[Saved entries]
__________________________________________________
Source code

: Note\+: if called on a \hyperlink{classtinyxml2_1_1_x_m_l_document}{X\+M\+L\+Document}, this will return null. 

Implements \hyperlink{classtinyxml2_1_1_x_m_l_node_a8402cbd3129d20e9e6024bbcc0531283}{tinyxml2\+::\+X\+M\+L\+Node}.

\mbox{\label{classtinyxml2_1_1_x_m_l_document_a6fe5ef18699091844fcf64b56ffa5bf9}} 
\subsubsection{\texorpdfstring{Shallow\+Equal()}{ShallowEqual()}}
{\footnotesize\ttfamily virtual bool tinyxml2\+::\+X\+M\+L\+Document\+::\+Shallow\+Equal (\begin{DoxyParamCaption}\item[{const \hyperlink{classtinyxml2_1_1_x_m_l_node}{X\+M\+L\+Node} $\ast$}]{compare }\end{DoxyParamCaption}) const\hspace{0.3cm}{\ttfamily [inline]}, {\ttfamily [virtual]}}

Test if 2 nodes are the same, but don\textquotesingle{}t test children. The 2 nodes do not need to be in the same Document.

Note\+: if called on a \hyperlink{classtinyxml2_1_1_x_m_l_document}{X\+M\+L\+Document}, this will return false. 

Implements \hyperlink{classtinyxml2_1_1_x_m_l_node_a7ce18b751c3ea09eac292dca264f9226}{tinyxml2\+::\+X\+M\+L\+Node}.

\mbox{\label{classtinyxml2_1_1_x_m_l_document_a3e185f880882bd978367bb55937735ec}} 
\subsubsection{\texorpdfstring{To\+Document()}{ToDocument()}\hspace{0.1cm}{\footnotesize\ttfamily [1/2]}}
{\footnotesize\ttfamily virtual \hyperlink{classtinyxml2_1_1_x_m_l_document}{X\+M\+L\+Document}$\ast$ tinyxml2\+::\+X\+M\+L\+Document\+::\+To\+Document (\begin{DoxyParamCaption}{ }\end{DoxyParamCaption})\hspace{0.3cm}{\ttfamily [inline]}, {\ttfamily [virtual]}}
__________________________________________________
## YOUR GOAL
Which lines of the records hold the string "subsubsection"? Copy each one.

## ANSWER FOR THIS EXERCISE
\subsubsection{\texorpdfstring{Shallow\+Equal()}{ShallowEqual()}}
\subsubsection{\texorpdfstring{To\+Document()}{ToDocument()}\hspace{0.1cm}{\footnotesize\ttfamily [1/2]}}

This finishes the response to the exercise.